- _ASSIGNMENT_
Return, verbatim and in full, the records that follow, but not their pictures.

- _PROVIDED DATA_
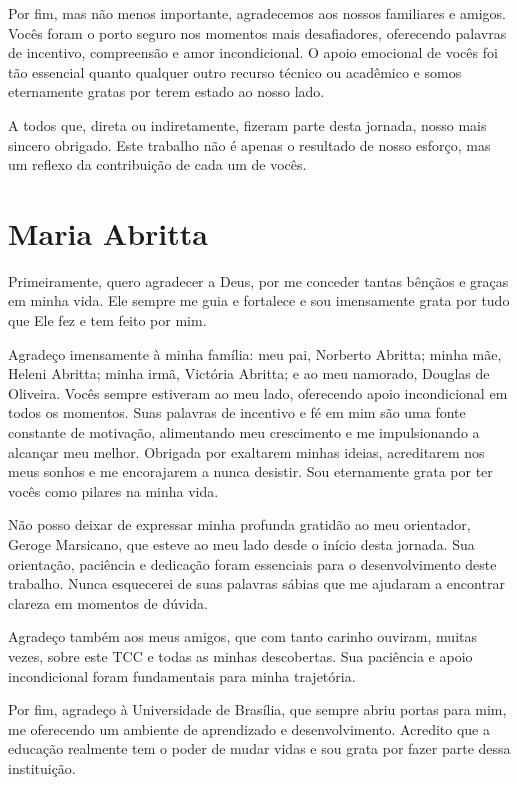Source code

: \begin{agradecimentos}
Por fim, mas não menos importante, agradecemos aos nossos familiares e amigos. Vocês foram o porto seguro nos momentos mais desafiadores, oferecendo palavras de incentivo, compreensão e amor incondicional. O apoio emocional de vocês foi tão essencial quanto qualquer outro recurso técnico ou acadêmico e somos eternamente gratas por terem estado ao nosso lado.

A todos que, direta ou indiretamente, fizeram parte desta jornada, nosso mais sincero obrigado. Este trabalho não é apenas o resultado de nosso esforço, mas um reflexo da contribuição de cada um de vocês.

\section{Maria Abritta}

Primeiramente, quero agradecer a Deus, por me conceder tantas bênçãos e graças em minha vida. Ele sempre me guia e fortalece e sou imensamente grata por tudo que Ele fez e tem feito por mim.

Agradeço imensamente à minha família: meu pai, Norberto Abritta; minha mãe, Heleni Abritta; minha irmã, Victória Abritta; e ao meu namorado, Douglas de Oliveira. Vocês sempre estiveram ao meu lado, oferecendo apoio incondicional em todos os momentos. Suas palavras de incentivo e fé em mim são uma fonte constante de motivação, alimentando meu crescimento e me impulsionando a alcançar meu melhor. Obrigada por exaltarem minhas ideias, acreditarem nos meus sonhos e me encorajarem a nunca desistir. Sou eternamente grata por ter vocês como pilares na minha vida.

Não posso deixar de expressar minha profunda gratidão ao meu orientador, Geroge Marsicano, que esteve ao meu lado desde o início desta jornada. Sua orientação, paciência e dedicação foram essenciais para o desenvolvimento deste trabalho. Nunca esquecerei de suas palavras sábias que me ajudaram a encontrar clareza em momentos de dúvida.

Agradeço também aos meus amigos, que com tanto carinho ouviram, muitas vezes, sobre este TCC e todas as minhas descobertas. Sua paciência e apoio incondicional foram fundamentais para minha trajetória.

Por fim, agradeço à Universidade de Brasília, que sempre abriu portas para mim, me oferecendo um ambiente de aprendizado e desenvolvimento. Acredito que a educação realmente tem o poder de mudar vidas e sou grata por fazer parte dessa instituição.

\end{agradecimentos}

- _SOLVED PROBLEM_
Source code

: \begin{agradecimentos}
Por fim, mas não menos importante, agradecemos aos nossos familiares e amigos. Vocês foram o porto seguro nos momentos mais desafiadores, oferecendo palavras de incentivo, compreensão e amor incondicional. O apoio emocional de vocês foi tão essencial quanto qualquer outro recurso técnico ou acadêmico e somos eternamente gratas por terem estado ao nosso lado.

A todos que, direta ou indiretamente, fizeram parte desta jornada, nosso mais sincero obrigado. Este trabalho não é apenas o resultado de nosso esforço, mas um reflexo da contribuição de cada um de vocês.

\section{Maria Abritta}

Primeiramente, quero agradecer a Deus, por me conceder tantas bênçãos e graças em minha vida. Ele sempre me guia e fortalece e sou imensamente grata por tudo que Ele fez e tem feito por mim.

Agradeço imensamente à minha família: meu pai, Norberto Abritta; minha mãe, Heleni Abritta; minha irmã, Victória Abritta; e ao meu namorado, Douglas de Oliveira. Vocês sempre estiveram ao meu lado, oferecendo apoio incondicional em todos os momentos. Suas palavras de incentivo e fé em mim são uma fonte constante de motivação, alimentando meu crescimento e me impulsionando a alcançar meu melhor. Obrigada por exaltarem minhas ideias, acreditarem nos meus sonhos e me encorajarem a nunca desistir. Sou eternamente grata por ter vocês como pilares na minha vida.

Não posso deixar de expressar minha profunda gratidão ao meu orientador, Geroge Marsicano, que esteve ao meu lado desde o início desta jornada. Sua orientação, paciência e dedicação foram essenciais para o desenvolvimento deste trabalho. Nunca esquecerei de suas palavras sábias que me ajudaram a encontrar clareza em momentos de dúvida.

Agradeço também aos meus amigos, que com tanto carinho ouviram, muitas vezes, sobre este TCC e todas as minhas descobertas. Sua paciência e apoio incondicional foram fundamentais para minha trajetória.

Por fim, agradeço à Universidade de Brasília, que sempre abriu portas para mim, me oferecendo um ambiente de aprendizado e desenvolvimento. Acredito que a educação realmente tem o poder de mudar vidas e sou grata por fazer parte dessa instituição.

\end{agradecimentos}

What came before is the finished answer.